**The data**
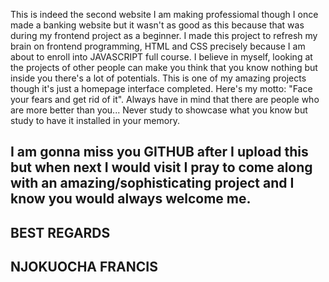 This is indeed the second website I am making professiomal though I once made a banking website but it wasn't as good as this because that was during my frontend project as a beginner. I made this project to refresh my brain on frontend programming, HTML and CSS precisely because I am about to enroll into JAVASCRIPT full course. I believe in myself, looking at the projects of other people can make you think that you know nothing but inside you there's a lot of potentials. This is one of my amazing projects though it's just a homepage interface completed.
Here's my motto: "Face your fears and get rid of it".
Always have in mind that there are people who are more better than you...
Never study to showcase what you know but study to have it installed in your memory.
## I am gonna miss you GITHUB after I upload this but when next I would visit I pray to come along with an amazing/sophisticating project and I know you would always welcome me. ##

## BEST REGARDS ##
## NJOKUOCHA FRANCIS ##
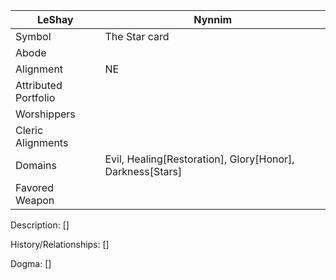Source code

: | LeShay | Nynnim |
| --- | --- |
| Symbol | The Star card | 
| Abode |
| Alignment | NE | 
| Attributed Portfolio |
| Worshippers | 
| Cleric Alignments |
| Domains | Evil, Healing[Restoration], Glory[Honor], Darkness[Stars]
| Favored Weapon |

Description: 
    []

History/Relationships:
    []
    
Dogma: 
    []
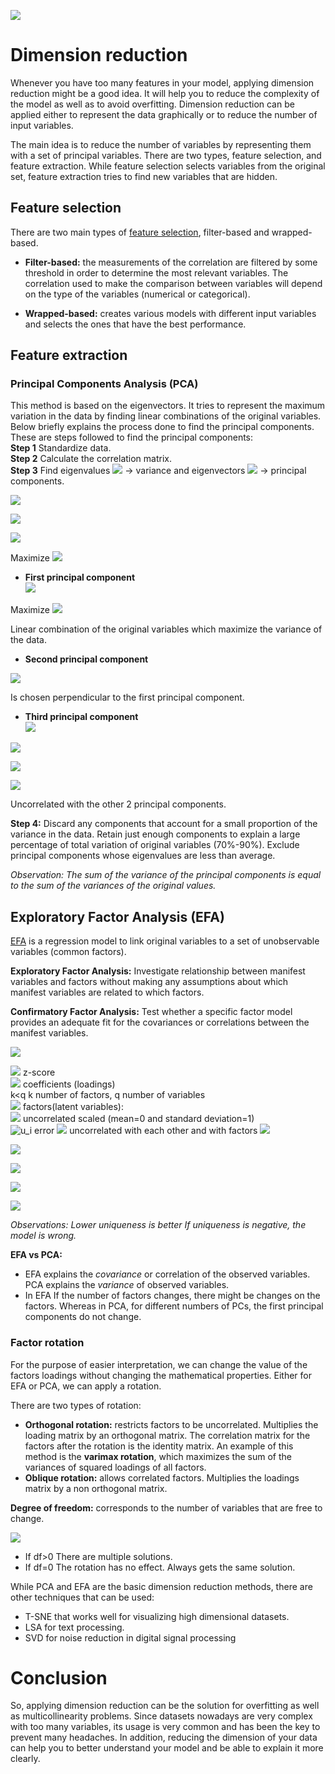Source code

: ![](https://images.unsplash.com/photo-1515463626042-123ab67dcaa7?ixlib=rb-1.2.1&auto=format&fit=crop&w=1350&q=80)

# Dimension reduction 
Whenever you have too many features in your model, applying dimension reduction might be a good idea. It will help you to reduce the complexity of the model as well as to avoid overfitting. Dimension reduction can be applied either to represent the data graphically or to reduce the number of input variables. 

The main idea is to reduce the number of variables by representing them with a set of principal variables. There are two types, feature selection, and feature extraction. While feature selection selects variables from the original set, feature extraction tries to find new variables that are hidden. 

## Feature selection
There are two main types of [feature selection](https://towardsdatascience.com/the-5-feature-selection-algorithms-every-data-scientist-need-to-know-3a6b566efd2), filter-based and wrapped-based.        

* **Filter-based:** the measurements of the correlation are filtered by some threshold in order to determine the most relevant variables. The correlation used to make the comparison between variables will depend on the type of the variables (numerical or categorical).       

* **Wrapped-based:** creates various models with different input variables and selects the ones that have the best performance.    

## Feature extraction
### Principal Components Analysis (PCA) 
This method is based on the eigenvectors. It tries to represent the maximum variation in the data by finding linear combinations of the original variables. Below briefly explains the process done to find the principal components. 
These are steps followed to find the principal components:    
**Step 1** Standardize data.      
**Step 2** Calculate the correlation matrix.      
**Step 3** Find eigenvalues ![](https://render.githubusercontent.com/render/math?math=%5Clambda_1%2C%5Clambda_2%2C...%2C%5Clambda_p) -> variance and eigenvectors ![](https://render.githubusercontent.com/render/math?math=a_1%2Ca_2%2C...%2Ca_p) -> principal components.

![](https://render.githubusercontent.com/render/math?math=Z_i%3D%20a_%7Bi1%7D*x_1%2B%20a_%7Bi2%7D*x_2%20%2B...%20%2Ba_%7Bip%7D*x_p)

![](https://render.githubusercontent.com/render/math?math=%5Clambda_1%20%5Cgeq%20%5Clambda_2%5Cgeq...%5Cgeq%20%5Clambda_p%5Cgeq%200)

![](https://render.githubusercontent.com/render/math?math=a_%7Bi1%7D%5E2%2Ba_%7Bi2%7D%5E2%2B...%2Ba_%7Bip%7D%5E2%3D1)

Maximize ![](https://render.githubusercontent.com/render/math?math=Var(Z_i)%3D%20i)


* **First principal component**     
![](https://render.githubusercontent.com/render/math?math=Z1%3D%20a_%7B11%7D*x_1%2Ba_%7B12%7D*x_2%2B...%2Ba_%7B1p%7D*xp)

Maximize ![](https://render.githubusercontent.com/render/math?math=Var(Z_i))    
               
Linear combination of the original variables which maximize the variance of the data.

* **Second principal component**      

![](https://render.githubusercontent.com/render/math?math=Corr(Z_1%2CZ_2)%3D0)
       
Is chosen perpendicular to the first principal component.


* **Third principal component**         
![](https://render.githubusercontent.com/render/math?math=Z_2%3D%20a_%7B21%7D*x_1%2Ba_%7B22%7D*x_2%2B...%2Ba_%7B2p%7D*x_p)        

![](https://render.githubusercontent.com/render/math?math=Z_3%3Da_%7B31%7D*x_1%2Ba_%7B32%7D*x_2%2B...%2Ba_%7B3p%7D*x_p)

![](https://render.githubusercontent.com/render/math?math=Corr(Z_1%2CZ_3)%3D0)      

![](https://render.githubusercontent.com/render/math?math=Corr(Z_2%2CZ_3)%3D0)      

Uncorrelated with the other 2 principal components. 

**Step 4:** Discard any components that account for a small proportion of the variance in the data.
Retain just enough components to explain a large percentage of total variation of original variables (70%-90%). Exclude principal components whose eigenvalues are less than average.

*Observation: The sum of the variance of the principal components is equal to the sum of the variances of the original values.*


## Exploratory Factor Analysis (EFA) 
[EFA](https://datasciencetips.com/use-factor-analysis-to-better-understand-your-data/) is a regression model to link original variables to a set of unobservable variables (common factors). 

**Exploratory Factor Analysis:** Investigate relationship between manifest variables and factors without making any assumptions about which manifest variables are related to which factors. 

**Confirmatory Factor Analysis:** Test whether a specific factor model provides an adequate fit for the covariances or correlations between the manifest variables. 

![](https://render.githubusercontent.com/render/math?math=Z_i%3D%5Clambda_%7Bi1%7D*f_1%2B%5Clambda_%7Bi2%7Df_2%2B...%2B%5Clambda_%7Bik%7Df_k%20%2Bu_i)

![](https://render.githubusercontent.com/render/math?math=Z_i%3Dx_i-x_%7Bii%7D) z-score  
![](https://render.githubusercontent.com/render/math?math=%5Clambda_%7Bij%7D) coefficients (loadings)                 
k<q k number of factors, q number of variables        
![](https://render.githubusercontent.com/render/math?math=f_i) factors(latent variables):      
![](https://render.githubusercontent.com/render/math?math=f_1%2C%20f_2%2C...%2Cf_k)  uncorrelated
scaled (mean=0 and standard deviation=1)              
![u_i](https://render.githubusercontent.com/render/math?math=u_i) error
![](https://render.githubusercontent.com/render/math?math=u_i%2C%20u_2%2C...%2Cu_k) uncorrelated with each other and with factors ![](https://render.githubusercontent.com/render/math?math=f_1%2C%20f_2%2C...%2Cf_k)

![](https://render.githubusercontent.com/render/math?math=Var(Zi)%3D%5Clambda_%7Bi1%7D%5E2Var(f_1)%2B%5Clambda_%7Bi2%7D%5E2Var(f_2)%2B...%2B%5Clambda_%7Bik%7D%5E2Var(f_k)%20%2BVar(u_i)%20)

![](https://render.githubusercontent.com/render/math?math=Var(Z_i)%3D1%2C%20Var(f_i)%20%3D1)

![](https://render.githubusercontent.com/render/math?math=%5CRightarrow%201%3D%5Clambda_%7Bi1%7D%5E2%2B%5Clambda_%7Bi2%7D%5E2%2B...%2B%5Clambda_%7Bik%7D%5E2%20%2BVar(u_i))

![](https://render.githubusercontent.com/render/math?math=%5CRightarrow%201-(%5Clambda_%7Bi1%7D%5E2%2B%5Clambda_%7Bi2%7D%5E2%2B...%2B%5Clambda_%7Bik%7D%5E2)%20%3D%20Var(u_i))

*Observations:
Lower uniqueness is better
If uniqueness is negative, the model is wrong.*

**EFA vs PCA:**        
* EFA explains the *covariance* or correlation of the observed variables. PCA explains the *variance* of observed variables.       
* In EFA If the number of factors changes, there might be changes on the factors. Whereas in PCA, for different numbers of PCs, the first principal components do not change.


### Factor rotation
For the purpose of easier interpretation, we can change the value of the factors loadings without changing the mathematical properties. Either for EFA or PCA, we can apply a rotation. 

There are two types of rotation:          
* **Orthogonal rotation:** restricts factors to be uncorrelated. Multiplies the loading matrix by an orthogonal matrix. The correlation matrix for the factors after the rotation is the identity matrix. An example of this method is the **varimax rotation**, which maximizes the sum of the variances of squared loadings of all factors.      
* **Oblique rotation:** allows correlated factors. Multiplies the loadings matrix by a non orthogonal matrix.        

**Degree of freedom:** corresponds to the number of variables that are free to change.

![](https://render.githubusercontent.com/render/math?math=df%3D%5Cfrac%7B1%7D%7B2%7D(q-k)%5E2-%5Cfrac%7B1%7D%7B2%7D(q%2Bk))

* If df>0 There are multiple solutions.      
* If df=0 The rotation has no effect. Always gets the same solution.

While PCA and EFA are the basic dimension reduction methods, there are other techniques that can be used:     
* T-SNE that works well for visualizing high dimensional datasets.    
* LSA for text processing.     
* SVD for noise reduction in digital signal processing       

# Conclusion
So, applying dimension reduction can be the solution for overfitting as well as multicollinearity problems. Since datasets nowadays are very complex with too many variables, its usage is very common and has been the key to prevent many headaches. In addition, reducing the dimension of your data can help you to better understand your model and be able to explain it more clearly.  
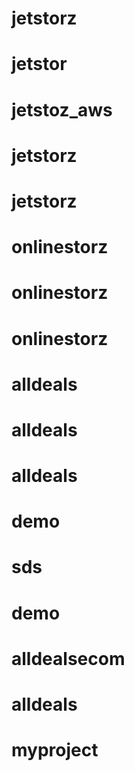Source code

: # jetstorz
# jetstor
# jetstoz_aws
# jetstorz
# jetstorz
# onlinestorz
# onlinestorz
# onlinestorz
# alldeals
# alldeals
# alldeals
# demo
# sds
# demo
# alldealsecom
# alldeals
# myproject
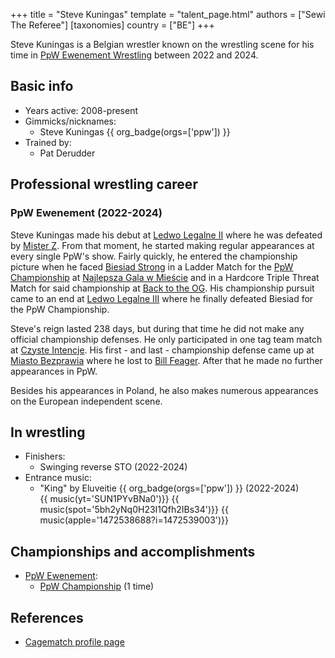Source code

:+++
title = "Steve Kuningas"
template = "talent_page.html"
authors = ["Sewi The Referee"]
[taxonomies]
country = ["BE"]
+++

Steve Kuningas is a Belgian wrestler known on the wrestling scene for his time in [PpW Ewenement Wrestling](@/o/ppw.md) between 2022 and 2024.

## Basic info

* Years active: 2008-present
* Gimmicks/nicknames:
  - Steve Kuningas {{ org_badge(orgs=['ppw']) }}
* Trained by:
  - Pat Derudder

## Professional wrestling career

### PpW Ewenement (2022-2024)

Steve Kuningas made his debut at [Ledwo Legalne II](@/e/ppw/2022-05-21-ppw-ledwo-legalne-ii.md) where he was defeated by [Mister Z](@/w/mister-z.md). From that moment, he started making regular appearances at every single PpW's show. Fairly quickly, he entered the championship picture when he faced [Biesiad Strong](@/w/biesiad.md) in a Ladder Match for the [PpW Championship](@/c/ppw-championship.md) at [Najlepsza Gala w Mieście](@/e/ppw/2022-11-25-ppw-najlepsza-gala-w-miescie.md) and in a Hardcore Triple Threat Match for said championship at [Back to the OG](@/e/ppw/2023-02-04-ppw-back-to-the-og.md). His championship pursuit came to an end at [Ledwo Legalne III](@/e/ppw/2023-06-17-ppw-ledwo-legalne-3.md) where he finally defeated Biesiad for the PpW Championship.

Steve's reign lasted 238 days, but during that time he did not make any official championship defenses. He only participated in one tag team match at [Czyste Intencje](@/e/ppw/2023-09-09-ppw-czyste-intencje.md). His first - and last - championship defense came up at [Miasto Bezprawia](@/e/ppw/2024-02-10-ppw-miasto-bezprawia.md) where he lost to [Bill Feager](@/w/feager.md). After that he made no further appearances in PpW.

Besides his appearances in Poland, he also makes numerous appearances on the European independent scene.

## In wrestling

* Finishers:
  - Swinging reverse STO (2022-2024)
* Entrance music:
  - "King" by Eluveitie
 {{ org_badge(orgs=['ppw']) }} (2022-2024) <br>
 {{ music(yt='SUN1PYvBNa0')}}
 {{ music(spot='5bh2yNq0H23I1Qfh2IBs34')}}
 {{ music(apple='1472538688?i=1472539003')}}

## Championships and accomplishments

* [PpW Ewenement](@/o/ppw.md):
  - [PpW Championship](@/c/ppw-championship.md) (1 time)

## References

* [Cagematch profile page](https://www.cagematch.net/?id=2&nr=15608)
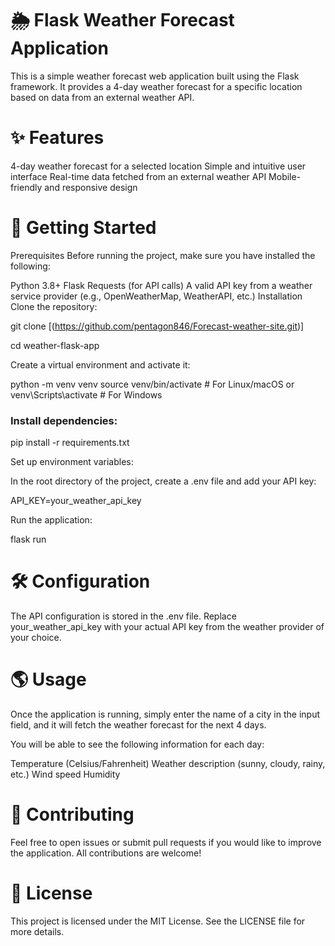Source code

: # 🌦 Flask Weather Forecast Application
This is a simple weather forecast web application built using the Flask framework. It provides a 4-day weather forecast for a specific location based on data from an external weather API.

# ✨ Features
4-day weather forecast for a selected location 
Simple and intuitive user interface 
Real-time data fetched from an external weather API
Mobile-friendly and responsive design
# 🚀 Getting Started
Prerequisites
Before running the project, make sure you have installed the following:

Python 3.8+
Flask
Requests (for API calls)
A valid API key from a weather service provider (e.g., OpenWeatherMap, WeatherAPI, etc.)
Installation
Clone the repository:

git clone [(https://github.com/pentagon846/Forecast-weather-site.git)]

cd weather-flask-app

Create a virtual environment and activate it:

python -m venv venv
source venv/bin/activate  # For Linux/macOS
or
venv\Scripts\activate  # For Windows

### Install dependencies:

pip install -r requirements.txt

Set up environment variables:

In the root directory of the project, create a .env file and add your API key:

API_KEY=your_weather_api_key

Run the application:

flask run


# 🛠 Configuration
The API configuration is stored in the .env file. Replace your_weather_api_key with your actual API key from the weather provider of your choice.

# 🌎 Usage
Once the application is running, simply enter the name of a city in the input field, and it will fetch the weather forecast for the next 4 days.

You will be able to see the following information for each day:

Temperature (Celsius/Fahrenheit)
Weather description (sunny, cloudy, rainy, etc.)
Wind speed
Humidity

# 🤝 Contributing
Feel free to open issues or submit pull requests if you would like to improve the application. All contributions are welcome!

# 📜 License
This project is licensed under the MIT License. See the LICENSE file for more details.


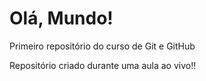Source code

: # Olá, Mundo!
 Primeiro repositório do curso de Git e GitHub

 Repositório criado durante uma aula ao vivo!!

**Task item**
Considering only lines that contain the word "understand", say how many there are in the data, with no other text.

**Problem solution**
2